Collected data:

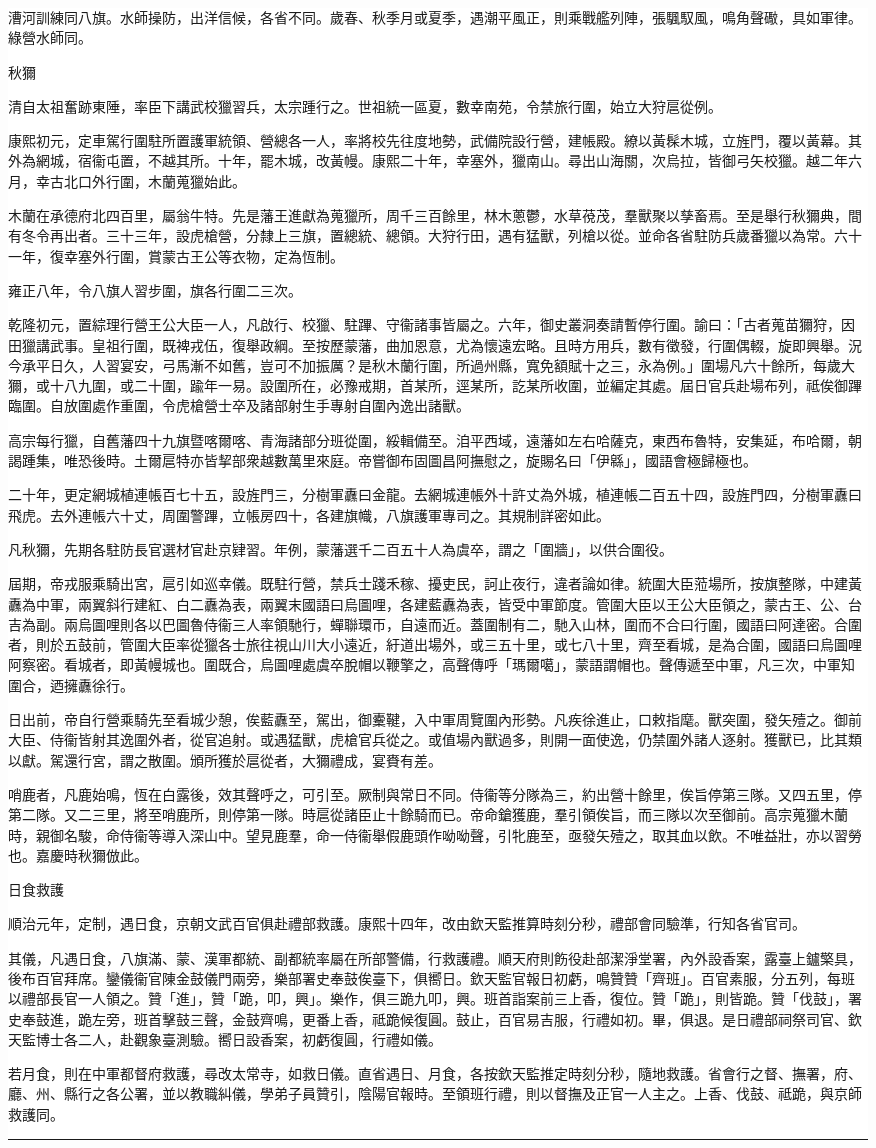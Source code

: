 漕河訓練同八旗。水師操防，出洋信候，各省不同。歲春、秋季月或夏季，遇潮平風正，則乘戰艦列陣，張颿馭風，鳴角聲礮，具如軍律。綠營水師同。

秋獮

清自太祖奮跡東陲，率臣下講武校獵習兵，太宗踵行之。世祖統一區夏，數幸南苑，令禁旅行圍，始立大狩扈從例。

康熙初元，定車駕行圍駐所置護軍統領、營總各一人，率將校先往度地勢，武備院設行營，建帳殿。繚以黃髹木城，立旌門，覆以黃幕。其外為網城，宿衞屯置，不越其所。十年，罷木城，改黃幔。康熙二十年，幸塞外，獵南山。尋出山海關，次烏拉，皆御弓矢校獵。越二年六月，幸古北口外行圍，木蘭蒐獵始此。

木蘭在承德府北四百里，屬翁牛特。先是藩王進獻為蒐獵所，周千三百餘里，林木蔥鬱，水草䓲茂，羣獸聚以孳畜焉。至是舉行秋獮典，間有冬令再出者。三十三年，設虎槍營，分隸上三旗，置總統、總領。大狩行田，遇有猛獸，列槍以從。並命各省駐防兵歲番獵以為常。六十一年，復幸塞外行圍，賞蒙古王公等衣物，定為恆制。

雍正八年，令八旗人習步圍，旗各行圍二三次。

乾隆初元，置綜理行營王公大臣一人，凡啟行、校獵、駐蹕、守衞諸事皆屬之。六年，御史叢洞奏請暫停行圍。諭曰：「古者蒐苗獮狩，因田獵講武事。皇祖行圍，既裨戎伍，復舉政綱。至按歷蒙藩，曲加恩意，尤為懷遠宏略。且時方用兵，數有徵發，行圍偶輟，旋即興舉。況今承平日久，人習宴安，弓馬漸不如舊，豈可不加振厲？是秋木蘭行圍，所過州縣，寬免額賦十之三，永為例。」圍場凡六十餘所，每歲大獮，或十八九圍，或二十圍，踰年一易。設圍所在，必豫戒期，首某所，逕某所，訖某所收圍，並編定其處。屆日官兵赴場布列，祗俟御蹕臨圍。自放圍處作重圍，令虎槍營士卒及諸部射生手專射自圍內逸出諸獸。

高宗每行獵，自舊藩四十九旗暨喀爾喀、青海諸部分班從圍，綏輯備至。洎平西域，遠藩如左右哈薩克，東西布魯特，安集延，布哈爾，朝謁踵集，唯恐後時。土爾扈特亦皆挈部衆越數萬里來庭。帝嘗御布固圖昌阿撫慰之，旋賜名曰「伊緜」，國語會極歸極也。

二十年，更定網城植連帳百七十五，設旌門三，分樹軍纛曰金龍。去網城連帳外十許丈為外城，植連帳二百五十四，設旌門四，分樹軍纛曰飛虎。去外連帳六十丈，周圍警蹕，立帳房四十，各建旗幟，八旗護軍專司之。其規制詳密如此。

凡秋獮，先期各駐防長官選材官赴京肄習。年例，蒙藩選千二百五十人為虞卒，謂之「圍牆」，以供合圍役。

屆期，帝戎服乘騎出宮，扈引如巡幸儀。既駐行營，禁兵士踐禾稼、擾吏民，訶止夜行，違者論如律。統圍大臣蒞場所，按旗整隊，中建黃纛為中軍，兩翼斜行建紅、白二纛為表，兩翼末國語曰烏圖哩，各建藍纛為表，皆受中軍節度。管圍大臣以王公大臣領之，蒙古王、公、台吉為副。兩烏圖哩則各以巴圖魯侍衞三人率領馳行，蟬聯環帀，自遠而近。蓋圍制有二，馳入山林，圍而不合曰行圍，國語曰阿達密。合圍者，則於五鼓前，管圍大臣率從獵各士旅往視山川大小遠近，紆道出場外，或三五十里，或七八十里，齊至看城，是為合圍，國語曰烏圖哩阿察密。看城者，即黃幔城也。圍既合，烏圖哩處虞卒脫帽以鞭擎之，高聲傳呼「瑪爾噶」，蒙語謂帽也。聲傳遞至中軍，凡三次，中軍知圍合，迺擁纛徐行。

日出前，帝自行營乘騎先至看城少憩，俟藍纛至，駕出，御櫜鞬，入中軍周覽圍內形勢。凡疾徐進止，口敕指麾。獸突圍，發矢殪之。御前大臣、侍衞皆射其逸圍外者，從官追射。或遇猛獸，虎槍官兵從之。或值場內獸過多，則開一面使逸，仍禁圍外諸人逐射。獲獸已，比其類以獻。駕還行宮，謂之散圍。頒所獲於扈從者，大獮禮成，宴賚有差。

哨鹿者，凡鹿始鳴，恆在白露後，效其聲呼之，可引至。厥制與常日不同。侍衞等分隊為三，約出營十餘里，俟旨停第三隊。又四五里，停第二隊。又二三里，將至哨鹿所，則停第一隊。時扈從諸臣止十餘騎而已。帝命鎗獲鹿，羣引領俟旨，而三隊以次至御前。高宗蒐獵木蘭時，親御名駿，命侍衞等導入深山中。望見鹿羣，命一侍衞舉假鹿頭作呦呦聲，引牝鹿至，亟發矢殪之，取其血以飲。不唯益壯，亦以習勞也。嘉慶時秋獮倣此。

日食救護

順治元年，定制，遇日食，京朝文武百官俱赴禮部救護。康熙十四年，改由欽天監推算時刻分秒，禮部會同驗準，行知各省官司。

其儀，凡遇日食，八旗滿、蒙、漢軍都統、副都統率屬在所部警備，行救護禮。順天府則飭役赴部潔淨堂署，內外設香案，露臺上鑪檠具，後布百官拜席。鑾儀衞官陳金鼓儀門兩旁，樂部署史奉鼓俟臺下，俱嚮日。欽天監官報日初虧，鳴贊贊「齊班」。百官素服，分五列，每班以禮部長官一人領之。贊「進」，贊「跪，叩，興」。樂作，俱三跪九叩，興。班首詣案前三上香，復位。贊「跪」，則皆跪。贊「伐鼓」，署史奉鼓進，跪左旁，班首擊鼓三聲，金鼓齊鳴，更番上香，祗跪候復圓。鼓止，百官易吉服，行禮如初。畢，俱退。是日禮部祠祭司官、欽天監博士各二人，赴觀象臺測驗。嚮日設香案，初虧復圓，行禮如儀。

若月食，則在中軍都督府救護，尋改太常寺，如救日儀。直省遇日、月食，各按欽天監推定時刻分秒，隨地救護。省會行之督、撫署，府、廳、州、縣行之各公署，並以教職糾儀，學弟子員贊引，陰陽官報時。至領班行禮，則以督撫及正官一人主之。上香、伐鼓、祗跪，與京師救護同。

* * *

**THE TASK**
An exact, complete copy of the lines above from the one with "高宗每行獵，自舊藩四十九旗暨" through the one with "凡秋獮，先期各駐防長官選材官" is the whole answer.

**ANSWER BOX**
高宗每行獵，自舊藩四十九旗暨喀爾喀、青海諸部分班從圍，綏輯備至。洎平西域，遠藩如左右哈薩克，東西布魯特，安集延，布哈爾，朝謁踵集，唯恐後時。土爾扈特亦皆挈部衆越數萬里來庭。帝嘗御布固圖昌阿撫慰之，旋賜名曰「伊緜」，國語會極歸極也。

二十年，更定網城植連帳百七十五，設旌門三，分樹軍纛曰金龍。去網城連帳外十許丈為外城，植連帳二百五十四，設旌門四，分樹軍纛曰飛虎。去外連帳六十丈，周圍警蹕，立帳房四十，各建旗幟，八旗護軍專司之。其規制詳密如此。

凡秋獮，先期各駐防長官選材官赴京肄習。年例，蒙藩選千二百五十人為虞卒，謂之「圍牆」，以供合圍役。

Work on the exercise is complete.